What is needed> Report every line below that has the string "lapis" in it.
━━━━━━━━━━━━━━━━━━━━
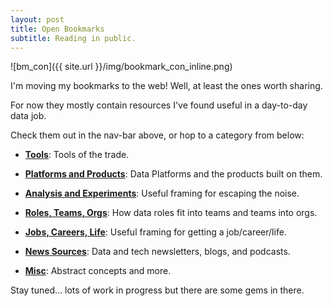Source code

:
 ```yaml
---
layout: post
title: Open Bookmarks
subtitle: Reading in public.
---
```


![bm_con]({{ site.url }}/img/bookmark_con_inline.png)

I'm moving my bookmarks to the web! Well, at least the ones worth sharing.

For now they mostly contain resources I've found useful in a day-to-day data job.

Check them out in the nav-bar above, or hop to a category from below:

- [**Tools**](https://pdtenpas.github.io/pages/bookmarks/tools/): Tools of the trade.

- [**Platforms and Products**](https://pdtenpas.github.io/pages/bookmarks/platforms_products/): Data Platforms and the products built on them.

- [**Analysis and Experiments**](https://pdtenpas.github.io/pages/bookmarks/analysis_experiments/): Useful framing for escaping the noise.

- [**Roles, Teams, Orgs**](https://pdtenpas.github.io/pages/bookmarks/roles_teams_orgs/): How data roles fit into teams and teams into orgs.

- [**Jobs, Careers, Life**](https://pdtenpas.github.io/pages/bookmarks/jobs_careers_life/): Useful framing for getting a job/career/life.

- [**News Sources**](https://pdtenpas.github.io/pages/newsletter/sources/): Data and tech newsletters, blogs, and podcasts.

- [**Misc**](https://pdtenpas.github.io/pages/bookmarks/misc/): Abstract concepts and more.

Stay tuned... lots of work in progress but there are some gems in there.
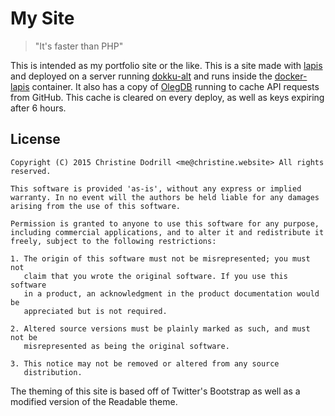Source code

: My Site
=======

> "It's faster than PHP"

This is intended as my portfolio site or the like. This is a site made with
[lapis](http://leafo.net/lapis) and deployed on a server running
[dokku-alt](https://github.com/dokku-alt/dokku-alt) and runs inside the
[docker-lapis](https://github.com/Xe/docker-lapis) container. It also has a copy
of [OlegDB](http://olegdb.org) running to cache API requests from GitHub. This
cache is cleared on every deploy, as well as keys expiring after 6 hours.

License
-------

```
Copyright (C) 2015 Christine Dodrill <me@christine.website> All rights
reserved.

This software is provided 'as-is', without any express or implied
warranty. In no event will the authors be held liable for any damages
arising from the use of this software.

Permission is granted to anyone to use this software for any purpose,
including commercial applications, and to alter it and redistribute it
freely, subject to the following restrictions:

1. The origin of this software must not be misrepresented; you must not
   claim that you wrote the original software. If you use this software
   in a product, an acknowledgment in the product documentation would be
   appreciated but is not required.

2. Altered source versions must be plainly marked as such, and must not be
   misrepresented as being the original software.

3. This notice may not be removed or altered from any source
   distribution.
```

The theming of this site is based off of Twitter's Bootstrap as well as
a modified version of the Readable theme.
━━━━━━━━━━━━━━━━━━━━
Task result>
[lapis](http://leafo.net/lapis) and deployed on a server running
[docker-lapis](https://github.com/Xe/docker-lapis) container. It also has a copy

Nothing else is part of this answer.